DIRECTIONS.
Could you copy each line of the entries that contains "styles"?

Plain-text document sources
:::

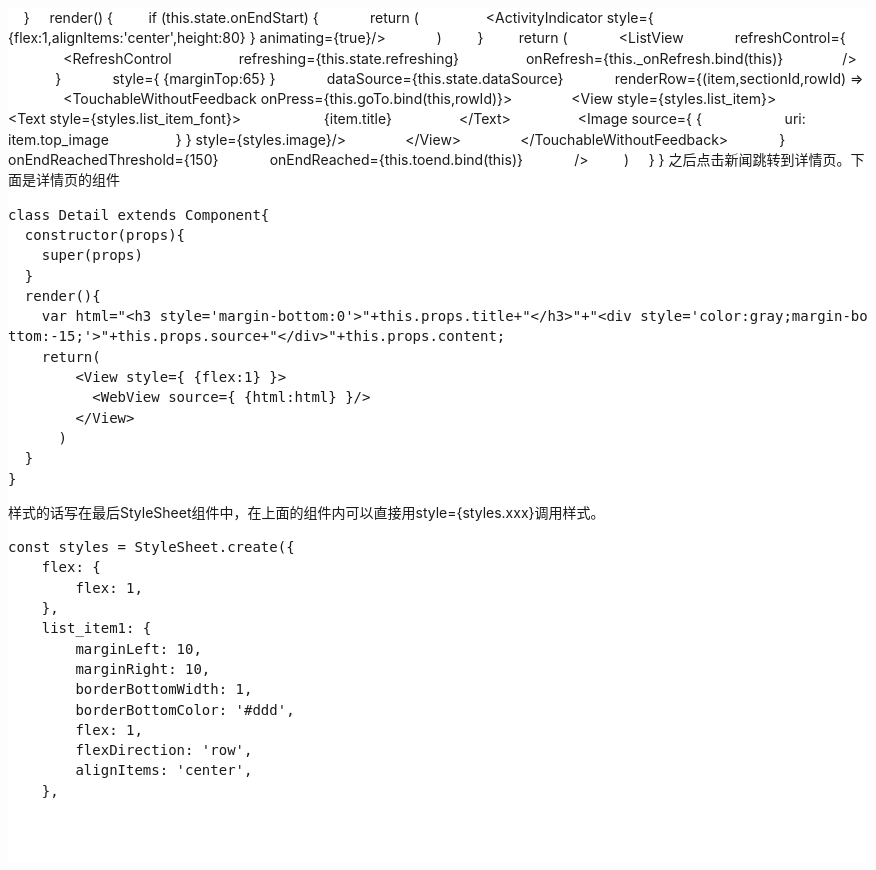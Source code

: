    }
    render() {
        if (this.state.onEndStart) {
            return (
                &lt;ActivityIndicator style={ {flex:1,alignItems:'center',height:80} } animating={true}/&gt;
            )
        }
        return (
            &lt;ListView
            refreshControl={
              &lt;RefreshControl
                refreshing={this.state.refreshing}
                onRefresh={this._onRefresh.bind(this)}
              /&gt;
            }
            style={ {marginTop:65} }
            dataSource={this.state.dataSource}
            renderRow={(item,sectionId,rowId) =&gt; 
              &lt;TouchableWithoutFeedback onPress={this.goTo.bind(this,rowId)}&gt;
              &lt;View style={styles.list_item}&gt;
                &lt;Text style={styles.list_item_font}&gt;
                    {item.title}
                &lt;/Text&gt;
                &lt;Image source={ {
                    uri: item.top_image
                } } style={styles.image}/&gt;
              &lt;/View&gt;
              &lt;/TouchableWithoutFeedback&gt;
            }
            onEndReachedThreshold={150}
            onEndReached={this.toend.bind(this)}
            /&gt;
        )
    }
}</pre>
之后点击新闻跳转到详情页。下面是详情页的组件
<pre>class Detail extends Component{
  constructor(props){
    super(props)
  }
  render(){
    var html="&lt;h3 style='margin-bottom:0'&gt;"+this.props.title+"&lt;/h3&gt;"+"&lt;div style='color:gray;margin-bottom:-15;'&gt;"+this.props.source+"&lt;/div&gt;"+this.props.content;
    return(
        &lt;View style={ {flex:1} }&gt;
          &lt;WebView source={ {html:html} }/&gt;
        &lt;/View&gt;
      )
  }
}</pre>
样式的话写在最后StyleSheet组件中，在上面的组件内可以直接用style={styles.xxx}调用样式。
<pre>const styles = StyleSheet.create({
    flex: {
        flex: 1,
    },
    list_item1: {
        marginLeft: 10,
        marginRight: 10,
        borderBottomWidth: 1,
        borderBottomColor: '#ddd',
        flex: 1,
        flexDirection: 'row',
        alignItems: 'center',
    },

:::

RESPONSE TO THIS TASK.
              &lt;View style={styles.list_item}&gt;
                &lt;Text style={styles.list_item_font}&gt;
                } } style={styles.image}/&gt;
样式的话写在最后StyleSheet组件中，在上面的组件内可以直接用style={styles.xxx}调用样式。
<pre>const styles = StyleSheet.create({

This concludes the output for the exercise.